Tungsten is a steel-gray metal that with impurities is brittle and not very workable but in pure form is very ductile and easy to work with. Of all metals in pure form, tungsten has the highest melting point, lowest thermal expansion coefficient, and highest tensile strength. Alloying tungsten with materials such as steel can greatly increase its strength.
Tungsten Alloys and Materials
There are three common types of tungsten-based alloys which are formed for different applications.
- Tungsten nickel iron alloys are the most common alloys in the heavy metals industry. They are favored where (in addition to the density) maximum ductility and strength are required for the application.
- Tungsten nickel copper alloys are particularly useful when magnetic permeability may be an issue. Although the introduction of copper results in lower tensile strength and ductility, the lack of magnetic properties make them an excellent choice for oncology systems, shielding electrical sensors in applications such as well logging, or rotating inertia members used near guidance systems.
- Tungsten carbide is formed from a chemical reaction between tungsten metal powder and pure carbon powder. It behaves similarly to unalloyed tungsten and is resistant to chemical attack, although it reacts strongly with chlorine to form tungsten hexachloride. Because of its hardness, it is the main constituent in cemented carbide.
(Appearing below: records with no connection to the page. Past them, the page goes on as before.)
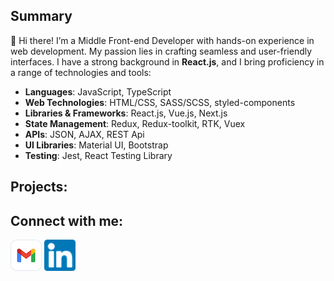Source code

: ## Summary

🚀 Hi there! I’m a Middle Front-end Developer with hands-on experience in web development. My passion lies in crafting seamless and user-friendly interfaces. I have a strong background in **React.js**, and I bring proficiency in a range of technologies and tools:

* **Languages**: JavaScript, TypeScript
* **Web Technologies**: HTML/CSS, SASS/SCSS, styled-components
* **Libraries & Frameworks**: React.js, Vue.js, Next.js
* **State Management**: Redux, Redux-toolkit, RTK, Vuex
* **APIs**: JSON, AJAX, REST Api
* **UI Libraries**: Material UI, Bootstrap
* **Testing**: Jest, React Testing Library

## Projects:

## Connect with me:

[![Email](/icons/gmail.png)](mailto:kucherenko.ul.ana@gmail.com)    [![LinkedIn](icons/linkedIn.png)](https://www.linkedin.com/in/uliana-kucherenko)

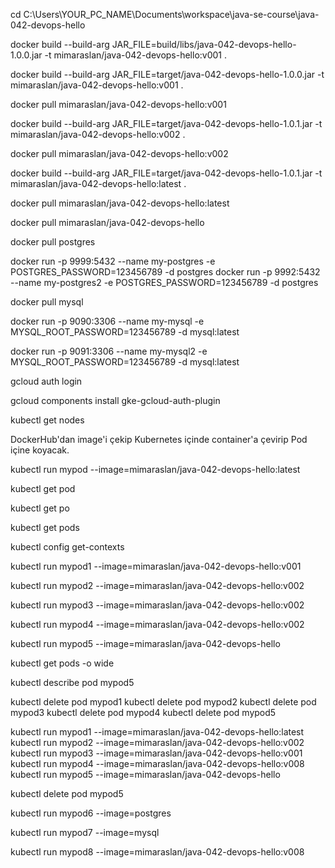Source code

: cd C:\Users\YOUR_PC_NAME\Documents\workspace\java-se-course\java-042-devops-hello


docker build  --build-arg  JAR_FILE=build/libs/java-042-devops-hello-1.0.0.jar -t  mimaraslan/java-042-devops-hello:v001 .

docker build  --build-arg  JAR_FILE=target/java-042-devops-hello-1.0.0.jar -t  mimaraslan/java-042-devops-hello:v001 .

docker pull mimaraslan/java-042-devops-hello:v001



docker build  --build-arg  JAR_FILE=target/java-042-devops-hello-1.0.1.jar -t  mimaraslan/java-042-devops-hello:v002 .

docker pull mimaraslan/java-042-devops-hello:v002


docker build  --build-arg  JAR_FILE=target/java-042-devops-hello-1.0.1.jar -t  mimaraslan/java-042-devops-hello:latest .

docker pull mimaraslan/java-042-devops-hello:latest

docker pull mimaraslan/java-042-devops-hello



docker pull postgres

docker run     -p 9999:5432     --name my-postgres -e POSTGRES_PASSWORD=123456789 -d postgres
docker run     -p 9992:5432     --name my-postgres2 -e POSTGRES_PASSWORD=123456789 -d postgres


docker pull mysql

docker run   -p 9090:3306    --name my-mysql   -e MYSQL_ROOT_PASSWORD=123456789  -d  mysql:latest

docker run   -p 9091:3306    --name my-mysql2   -e MYSQL_ROOT_PASSWORD=123456789  -d  mysql:latest





gcloud auth login

gcloud components install gke-gcloud-auth-plugin


kubectl get nodes


DockerHub'dan image'i çekip Kubernetes içinde container'a çevirip Pod içine koyacak.

kubectl run  mypod   --image=mimaraslan/java-042-devops-hello:latest




kubectl get pod

kubectl get po

kubectl get pods





kubectl config get-contexts



kubectl run  mypod1   --image=mimaraslan/java-042-devops-hello:v001

kubectl run  mypod2   --image=mimaraslan/java-042-devops-hello:v002

kubectl run  mypod3   --image=mimaraslan/java-042-devops-hello:v002

kubectl run  mypod4   --image=mimaraslan/java-042-devops-hello:v002

kubectl run  mypod5   --image=mimaraslan/java-042-devops-hello

kubectl get pods -o wide

kubectl describe pod mypod5


kubectl delete pod mypod1
kubectl delete pod mypod2
kubectl delete pod mypod3
kubectl delete pod mypod4
kubectl delete pod mypod5



kubectl run  mypod1   --image=mimaraslan/java-042-devops-hello:latest
kubectl run  mypod2   --image=mimaraslan/java-042-devops-hello:v002
kubectl run  mypod3   --image=mimaraslan/java-042-devops-hello:v001
kubectl run  mypod4   --image=mimaraslan/java-042-devops-hello:v008
kubectl run  mypod5   --image=mimaraslan/java-042-devops-hello

kubectl delete pod mypod5


kubectl run  mypod6   --image=postgres

kubectl run  mypod7   --image=mysql

kubectl run  mypod8   --image=mimaraslan/java-042-devops-hello:v008

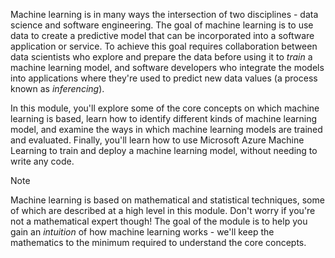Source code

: Machine learning is in many ways the intersection of two disciplines - data science and software engineering. The goal of machine learning is to use data to create a predictive model that can be incorporated into a software application or service. To achieve this goal requires collaboration between data scientists who explore and prepare the data before using it to *train* a machine learning model, and software developers who integrate the models into applications where they're used to predict new data values (a process known as *inferencing*).

In this module, you'll explore some of the core concepts on which machine learning is based, learn how to identify different kinds of machine learning model, and examine the ways in which machine learning models are trained and evaluated. Finally, you'll learn how to use Microsoft Azure Machine Learning to train and deploy a machine learning model, without needing to write any code.

> [!NOTE]
> Machine learning is based on mathematical and statistical techniques, some of which are described at a high level in this module. Don't worry if you're not a mathematical expert though! The goal of the module is to help you gain an *intuition* of how machine learning works - we'll keep the mathematics to the minimum required to understand the core concepts.
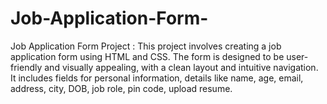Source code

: # Job-Application-Form-
Job Application Form Project : This project involves creating a job application form using HTML and CSS. The form is designed to be user-friendly and visually appealing, with a clean layout and intuitive navigation. It includes fields for personal information, details like name, age, email, address, city, DOB, job role, pin code, upload resume.
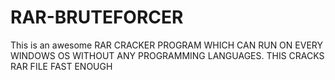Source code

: # RAR-BRUTEFORCER
This is an awesome RAR CRACKER PROGRAM WHICH CAN RUN ON EVERY WINDOWS OS WITHOUT ANY PROGRAMMING LANGUAGES. THIS CRACKS RAR FILE FAST ENOUGH
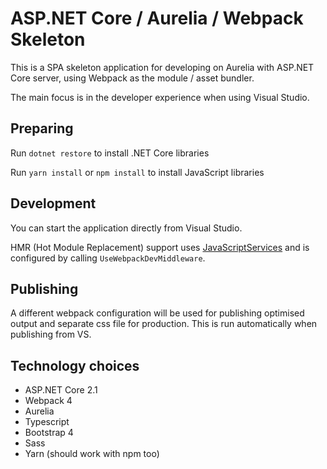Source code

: # ASP.NET Core / Aurelia / Webpack Skeleton

This is a SPA skeleton application for developing on Aurelia with ASP.NET Core server, using Webpack as the module / asset bundler.

The main focus is in the developer experience when using Visual Studio.

## Preparing

Run `dotnet restore` to install .NET Core libraries

Run `yarn install` or `npm install` to install JavaScript libraries

## Development

You can start the application directly from Visual Studio.

HMR (Hot Module Replacement) support uses [JavaScriptServices](https://github.com/aspnet/JavaScriptServices) and is configured by calling `UseWebpackDevMiddleware`.

## Publishing

A different webpack configuration will be used for publishing optimised output and separate css file for production. This is run automatically when publishing from VS.

## Technology choices

- ASP.NET Core 2.1
- Webpack 4
- Aurelia
- Typescript
- Bootstrap 4
- Sass
- Yarn (should work with npm too)

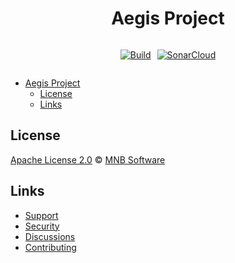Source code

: <div align="center">

# Aegis Project

  <div style="display: flex; gap: 10px; justify-content: center;">

  [![Build](https://github.com/MNB-Software/Aegis/actions/workflows/build.yml/badge.svg?branch=main)](https://github.com/MNB-Software/Aegis/actions/workflows/build.yml)

  [![SonarCloud](https://github.com/MNB-Software/Aegis/actions/workflows/sonarcloud.yml/badge.svg?branch=main)](https://github.com/MNB-Software/Aegis/actions/workflows/sonarcloud.yml)

  </div>

</div>


- [Aegis Project](#aegis-project)
  - [License](#license)
  - [Links](#links)

## License

[Apache License 2.0][license] © [MNB Software][author]

## Links

* [Support][support]
* [Security][security]
* [Discussions][chat]
* [Contributing][contributing]

<!-- Definitions -->
[chat]: https://github.com/MNB-Software/Aegis/discussions

[license]: https://github.com/MNB-Software/Aegis/blob/main/LICENSE

[author]: https://mnb.software

[coc]: https://github.com/remarkjs/.github/blob/main/code-of-conduct.md

[contributing]: contributing.md

[support]: SUPPORT.md

[security]: SECURITY.md
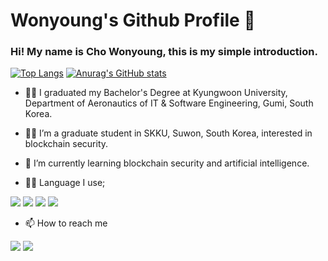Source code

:# Wonyoung's Github Profile 👋

### Hi! My name is Cho Wonyoung, this is my simple introduction.
[![Top Langs](https://github-readme-stats.vercel.app/api/top-langs/?username=cliffclimber-721)](https://github.com/cliffclimber-721/github-readme-stats) [![Anurag's GitHub stats](https://github-readme-stats.vercel.app/api?username=cliffclimber-721)](https://github.com/cliffclimber-721/github-readme-stats)

- 🧑‍🎓 I graduated my Bachelor's Degree at Kyungwoon University, Department of Aeronautics of IT & Software Engineering, Gumi, South Korea.

- 🧑‍🎓 I’m a graduate student in SKKU, Suwon, South Korea, interested in blockchain security.

- 🌱 I’m currently learning blockchain security and artificial intelligence.

- 🧑‍💻 Language I use; 

<img src="https://img.shields.io/badge/-Python-blue?style=flat-square&logo=python&logoColor=white"/> <img src="https://img.shields.io/badge/-JupyterNotebook-orange?style=flat-square&logo=jupyter-notebook&logoColor=white"/> <img src="https://img.shields.io/badge/-Solidity-black?style=flat-square&logo=solidity&logoColor=white"/> <img src="https://img.shields.io/badge/-Javascript-yellow?style=flat-square&logo=javascript&logoColor=white"/>

- 📫 How to reach me

<a href="cliffclimber@g.skku.edu"><img src="https://img.shields.io/badge/-Gmail-red?style=flat-square&logo=gmail&logoColor=white"/></a>
<a href="cliffclimber.tistory.com"><img src="https://img.shields.io/badge/-Tistory-brown?style=flat-square&logo=tistory&logoColor=white"/></a>
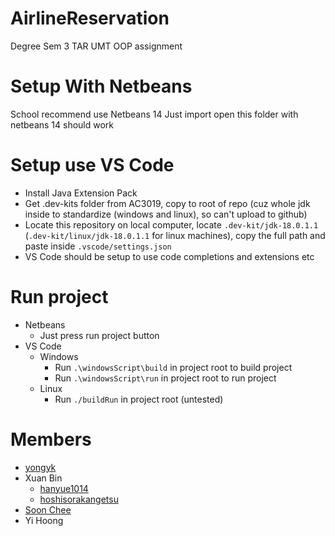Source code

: # AirlineReservation
Degree Sem 3 TAR UMT OOP assignment

# Setup With Netbeans
School recommend use Netbeans 14
Just import open this folder with netbeans 14 should work

# Setup use VS Code
- Install Java Extension Pack
- Get .dev-kits folder from AC3019, copy to root of repo (cuz whole jdk inside to standardize (windows and linux), so can't upload to github)
- Locate this repository on local computer, locate `.dev-kit/jdk-18.0.1.1` (`.dev-kit/linux/jdk-18.0.1.1` for linux machines), copy the full path and paste inside `.vscode/settings.json`
- VS Code should be setup to use code completions and extensions etc

# Run project
- Netbeans
  - Just press run project button
- VS Code
  - Windows
    - Run `.\windowsScript\build` in project root to build project
    - Run `.\windowsScript\run` in project root to run project
  - Linux
    - Run `./buildRun` in project root (untested)

# Members
- [yongyk](https://github.com/yongyk)
- Xuan Bin
  - [hanyue1014](https://github.com/hanyue1014)
  - [hoshisorakangetsu](https://github.com/hoshisorakangetsu)
- [Soon Chee](https://github.com/ac3019)
- Yi Hoong
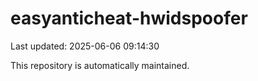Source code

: # easyanticheat-hwidspoofer

Last updated: 2025-06-06 09:14:30

This repository is automatically maintained.
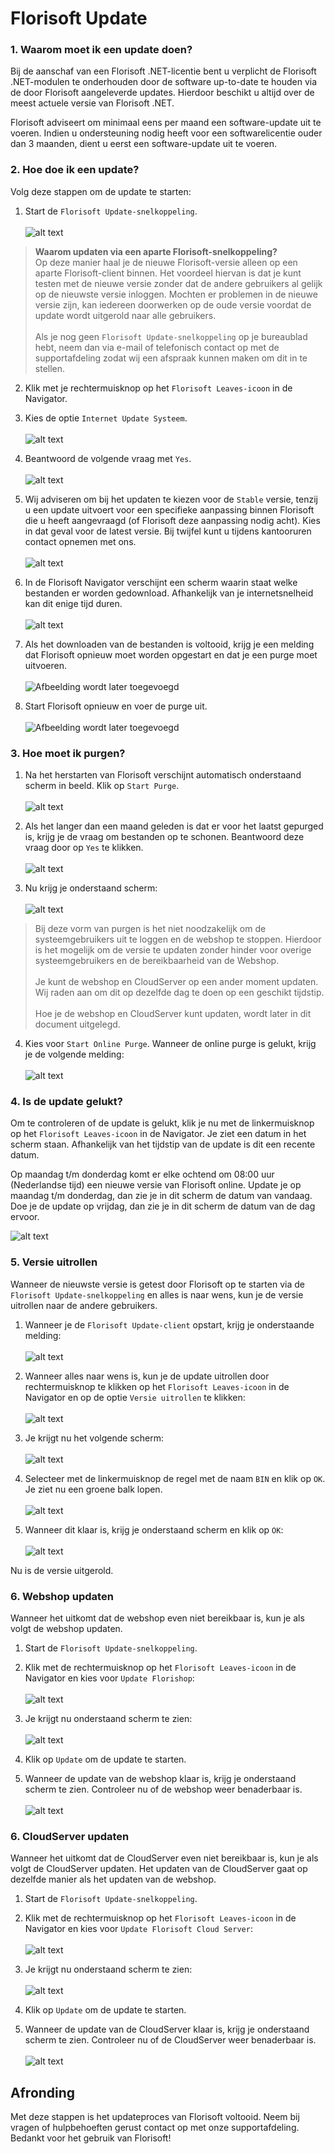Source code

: # Florisoft Update

### 1. Waarom moet ik een update doen?
Bij de aanschaf van een Florisoft .NET-licentie bent u verplicht de Florisoft .NET-modulen te onderhouden door de software up-to-date te houden via de door Florisoft aangeleverde updates. Hierdoor beschikt u altijd over de meest actuele versie van Florisoft .NET. 

Florisoft adviseert om minimaal eens per maand een software-update uit te voeren. Indien u ondersteuning nodig heeft voor een softwarelicentie ouder dan 3 maanden, dient u eerst een software-update uit te voeren.  

### 2. Hoe doe ik een update?
Volg deze stappen om de update te starten:

1. Start de `Florisoft Update-snelkoppeling`.<br><br>
![alt text](Media/image.png)

> **Waarom updaten via een aparte Florisoft-snelkoppeling?**<br>
Op deze manier haal je de nieuwe Florisoft-versie alleen op een aparte Florisoft-client binnen. Het voordeel hiervan is dat je kunt testen met de nieuwe versie zonder dat de andere gebruikers al gelijk op de nieuwste versie inloggen. Mochten er problemen in de nieuwe versie zijn, kan iedereen doorwerken op de oude versie voordat de update wordt uitgerold naar alle gebruikers.
<br><br>
Als je nog geen `Florisoft Update-snelkoppeling` op je bureaublad hebt, neem dan via e-mail of telefonisch contact op met de supportafdeling zodat wij een afspraak kunnen maken om dit in te stellen.

2. Klik met je rechtermuisknop op het `Florisoft Leaves-icoon` in de Navigator.

3. Kies de optie `Internet Update Systeem`.<br><br>
![alt text](Media/image-1.png)

4. Beantwoord de volgende vraag met `Yes`.<br><br>
![alt text](Media/image-2.png)

5. Wij adviseren om bij het updaten te kiezen voor de `Stable` versie, tenzij u een update uitvoert voor een specifieke aanpassing binnen Florisoft die u heeft aangevraagd (of Florisoft deze aanpassing nodig acht). Kies in dat geval voor de latest versie. Bij twijfel kunt u tijdens kantooruren contact opnemen met ons.
<br><br>
![alt text](Media/image-3.png)

6. In de Florisoft Navigator verschijnt een scherm waarin staat welke bestanden er worden gedownload. Afhankelijk van je internetsnelheid kan dit enige tijd duren.<br><br>
![alt text](Media/image-20.png)

7. Als het downloaden van de bestanden is voltooid, krijg je een melding dat Florisoft opnieuw moet worden opgestart en dat je een purge moet uitvoeren.<br><br>
![Afbeelding wordt later toegevoegd](Media/#)

8. Start Florisoft opnieuw en voer de purge uit.<br><br>
![Afbeelding wordt later toegevoegd](Media/#)

### 3. Hoe moet ik purgen?

1. Na het herstarten van Florisoft verschijnt automatisch onderstaand scherm in beeld. Klik op `Start Purge`.<br><br>
![alt text](Media/image-4.png)

2. Als het langer dan een maand geleden is dat er voor het laatst gepurged is, krijg je de vraag om bestanden op te schonen. Beantwoord deze vraag door op `Yes` te klikken.<br><br>
![alt text](Media/image-5.png)

3. Nu krijg je onderstaand scherm:<br><br>
![alt text](Media/image-6.png)

> Bij deze vorm van purgen is het niet noodzakelijk om de systeemgebruikers uit te loggen en de webshop te stoppen. Hierdoor is het mogelijk om de versie te updaten zonder hinder voor overige systeemgebruikers en de bereikbaarheid van de Webshop.<br><br>
Je kunt de webshop en CloudServer op een ander moment updaten. Wij raden aan om dit op dezelfde dag te doen op een geschikt tijdstip.<br><br>
Hoe je de webshop en CloudServer kunt updaten, wordt later in dit document uitgelegd.

4. Kies voor `Start Online Purge`. Wanneer de online purge is gelukt, krijg je de volgende melding:<br><br>
![alt text](Media/image-7.png)

### 4. Is de update gelukt?
Om te controleren of de update is gelukt, klik je nu met de linkermuisknop op het `Florisoft Leaves-icoon` in de Navigator. Je ziet een datum in het scherm staan. Afhankelijk van het tijdstip van de update is dit een recente datum.

Op maandag t/m donderdag komt er elke ochtend om 08:00 uur (Nederlandse tijd) een nieuwe versie van Florisoft online. Update je op maandag t/m donderdag, dan zie je in dit scherm de datum van vandaag. Doe je de update op vrijdag, dan zie je in dit scherm de datum van de dag ervoor.

![alt text](Media/image-8.png)

### 5. Versie uitrollen

Wanneer de nieuwste versie is getest door Florisoft op te starten via de `Florisoft Update-snelkoppeling` en alles is naar wens, kun je de versie uitrollen naar de andere gebruikers.

1. Wanneer je de `Florisoft Update-client` opstart, krijg je onderstaande melding:<br><br>
![alt text](Media/image-9.png)

2. Wanneer alles naar wens is, kun je de update uitrollen door rechtermuisknop te klikken op het `Florisoft Leaves-icoon` in de Navigator en op de optie `Versie uitrollen` te klikken:<br><br>
![alt text](Media/image-10.png)

3. Je krijgt nu het volgende scherm:<br><br>
![alt text](Media/image-11.png)

4. Selecteer met de linkermuisknop de regel met de naam `BIN` en klik op `OK`. Je ziet nu een groene balk lopen.<br><br>
![alt text](Media/image-12.png)

5. Wanneer dit klaar is, krijg je onderstaand scherm en klik op `OK`:<br><br>
![alt text](Media/image-13.png)

Nu is de versie uitgerold.

### 6. Webshop updaten

Wanneer het uitkomt dat de webshop even niet bereikbaar is, kun je als volgt de webshop updaten.

1. Start de `Florisoft Update-snelkoppeling`.

2. Klik met de rechtermuisknop op het `Florisoft Leaves-icoon` in de Navigator en kies voor `Update Florishop`:<br><br>
![alt text](Media/image-14.png)

3. Je krijgt nu onderstaand scherm te zien:<br><br>
![alt text](Media/image-15.png)

4. Klik op `Update` om de update te starten.

5. Wanneer de update van de webshop klaar is, krijg je onderstaand scherm te zien. Controleer nu of de webshop weer benaderbaar is.<br><br>
![alt text](Media/image-16.png)

### 6. CloudServer updaten

Wanneer het uitkomt dat de CloudServer even niet bereikbaar is, kun je als volgt de CloudServer updaten. Het updaten van de CloudServer gaat op dezelfde manier als het updaten van de webshop.

1. Start de `Florisoft Update-snelkoppeling`.
   
2. Klik met de rechtermuisknop op het `Florisoft Leaves-icoon` in de Navigator en kies voor `Update Florisoft Cloud Server`:<br><br>
![alt text](Media/image-17.png)

3. Je krijgt nu onderstaand scherm te zien:<br><br>
![alt text](Media/image-18.png)

4. Klik op `Update` om de update te starten.

5. Wanneer de update van de CloudServer klaar is, krijg je onderstaand scherm te zien. Controleer nu of de CloudServer weer benaderbaar is.<br><br>
![alt text](Media/image-19.png)

## Afronding

Met deze stappen is het updateproces van Florisoft voltooid. Neem bij vragen of hulpbehoeften gerust contact op met onze supportafdeling. Bedankt voor het gebruik van Florisoft!
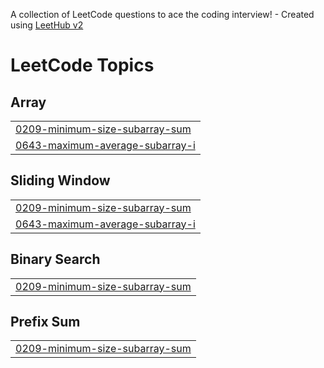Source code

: A collection of LeetCode questions to ace the coding interview! - Created using [LeetHub v2](https://github.com/arunbhardwaj/LeetHub-2.0)
<!---LeetCode Topics Start-->
# LeetCode Topics
## Array
|  |
| ------- |
| [0209-minimum-size-subarray-sum](https://github.com/hariprasanth02/Leetcode/tree/master/0209-minimum-size-subarray-sum) |
| [0643-maximum-average-subarray-i](https://github.com/hariprasanth02/Leetcode/tree/master/0643-maximum-average-subarray-i) |
## Sliding Window
|  |
| ------- |
| [0209-minimum-size-subarray-sum](https://github.com/hariprasanth02/Leetcode/tree/master/0209-minimum-size-subarray-sum) |
| [0643-maximum-average-subarray-i](https://github.com/hariprasanth02/Leetcode/tree/master/0643-maximum-average-subarray-i) |
## Binary Search
|  |
| ------- |
| [0209-minimum-size-subarray-sum](https://github.com/hariprasanth02/Leetcode/tree/master/0209-minimum-size-subarray-sum) |
## Prefix Sum
|  |
| ------- |
| [0209-minimum-size-subarray-sum](https://github.com/hariprasanth02/Leetcode/tree/master/0209-minimum-size-subarray-sum) |
<!---LeetCode Topics End-->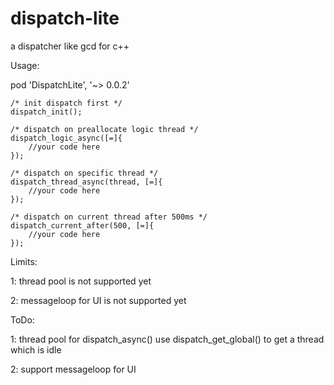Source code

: # dispatch-lite

a dispatcher like gcd for c++

Usage:

 pod 'DispatchLite', '~> 0.0.2'

	/* init dispatch first */
	dispatch_init();
	
	/* dispatch on preallocate logic thread */
    dispatch_logic_async([=]{
        //your code here
    });
    
    /* dispatch on specific thread */
    dispatch_thread_async(thread, [=]{
        //your code here
    });
	
	/* dispatch on current thread after 500ms */
    dispatch_current_after(500, [=]{
        //your code here
    });

Limits:

1: thread pool is not supported yet

2: messageloop for UI is not supported yet
	
ToDo:

1: thread pool for dispatch_async()
use dispatch_get_global() to get a thread which is idle

2: support messageloop for UI 
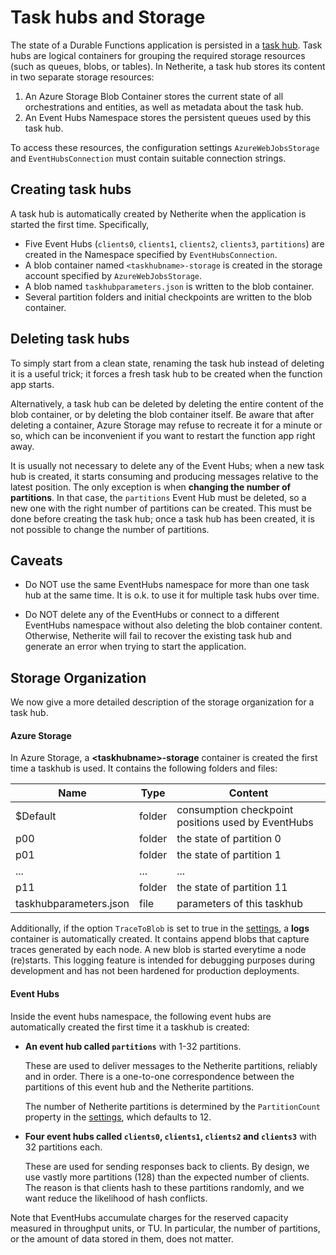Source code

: # Task hubs and Storage

The state of a Durable Functions application is persisted in a [task hub](https://docs.microsoft.com/en-us/azure/azure-functions/durable/durable-functions-task-hubs?tabs=csharp). Task hubs are logical containers for grouping the required storage resources (such as queues, blobs, or tables). In Netherite, a task hub stores its content in two separate storage resources:

1. An Azure Storage Blob Container stores the current state of all orchestrations and entities, as well as metadata about the task hub.
2. An Event Hubs Namespace stores the persistent queues used by this task hub.

To access these resources, the configuration settings `AzureWebJobsStorage` and `EventHubsConnection` must contain suitable connection strings.

## Creating task hubs

A task hub is automatically created by Netherite when the application is started the first time. Specifically,
- Five Event Hubs (`clients0`, `clients1`, `clients2`, `clients3`, `partitions`) are created in the Namespace specified by `EventHubsConnection`.
- A blob container named `<taskhubname>-storage` is created in the storage account specified by `AzureWebJobsStorage`.
- A blob named `taskhubparameters.json` is written to the blob container.
- Several partition folders and initial checkpoints are written to the blob container.

## Deleting task hubs

To simply start from a clean state, renaming the task hub instead of deleting it is a useful trick; it forces a fresh task hub to be created when the function app starts.

Alternatively, a task hub can be deleted by deleting the entire content of the blob container, or by deleting the blob container itself. Be aware that after deleting a container, Azure Storage may refuse to recreate it for a minute or so, which can be inconvenient if you want to restart the function app right away. 

It is usually not necessary to delete any of the Event Hubs; when a new task hub is created, it starts consuming and producing messages relative to the latest position. The only exception is when **changing the number of partitions**. In that case, the `partitions` Event Hub must be deleted, so a new one with the right number of partitions can be created. This must be done before creating the task hub; once a task hub has been created, it is not possible to change the number of partitions. 

## Caveats

- Do NOT use the same EventHubs namespace for more than one task hub at the same time. It is o.k. to use it for multiple task hubs over time. 

- Do NOT delete any of the EventHubs or connect to a different EventHubs namespace without also deleting the blob container content. Otherwise, Netherite will fail to recover the existing task hub and generate an error when trying to start the application.

## Storage Organization

We now give a more detailed description of the storage organization for a task hub.

#### Azure Storage

In Azure Storage, a **\<taskhubname>-storage** container is created the first time a taskhub is used.
It contains the following folders and files:

|Name|Type|Content|
|-|-|-|
|$Default|folder|consumption checkpoint positions used by EventHubs|
|p00|folder|the state of partition 0|
|p01|folder|the state of partition 1|
|...|...|...|
|p11|folder|the state of partition 11|
|taskhubparameters.json|file|parameters of this taskhub|

Additionally, if the option `TraceToBlob` is set to true in the [settings](settings.md), a **logs** container is automatically created. It contains append blobs that capture traces generated by each node. A new blob is started everytime a node (re)starts. This logging feature is intended for debugging purposes during development and has not been hardened for production deployments.

#### Event Hubs

Inside the event hubs namespace, the following event hubs are automatically created the first time it a taskhub is created:

* **An event hub called `partitions`** with 1-32 partitions.

  These are used to deliver messages to the Netherite partitions, reliably and in order. There is a one-to-one correspondence between the partitions of this event hub and the Netherite partitions. 

  The number of Netherite partitions is determined by the `PartitionCount` property in the [settings](settings.md), which defaults to 12.

* **Four event hubs called `clients0`, `clients1`, `clients2` and `clients3`** with 32 partitions each.

  These are used for sending responses back to clients. By design, we use vastly more partitions (128) than the expected number of clients.
  The reason is that clients hash to these partitions randomly, and we want reduce the likelihood of hash conflicts.

Note that EventHubs accumulate charges for the reserved capacity measured in throughput units, or TU. In particular, the number of partitions, or the amount of data stored in them, does not matter.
As the most important tungsten compound, tungsten carbide is used to make all types of wear-resistant cutting and abrasive machine tools and blades for different industries, and accounts for about 60% of current tungsten consumption.
Selecting metal alloys requires an analysis of the desired dimensions and specifications. Dimensions to consider include outer diameter (OD), inner diameter (ID), overall length, and overall thickness. Other specifications of importance (based on application) include product shape, tensile strength, yield strength, melting point, conductivity, corrosion resistance, ductility, and malleability. These properties differ based on the forming method and alloy composition.
High density tungsten alloys are used for radiation shielding, weights and counterbalances, boring bars and grinding quills, crankshaft balancing, rotating inertia members, ordnance components, and high-temperature tooling applications.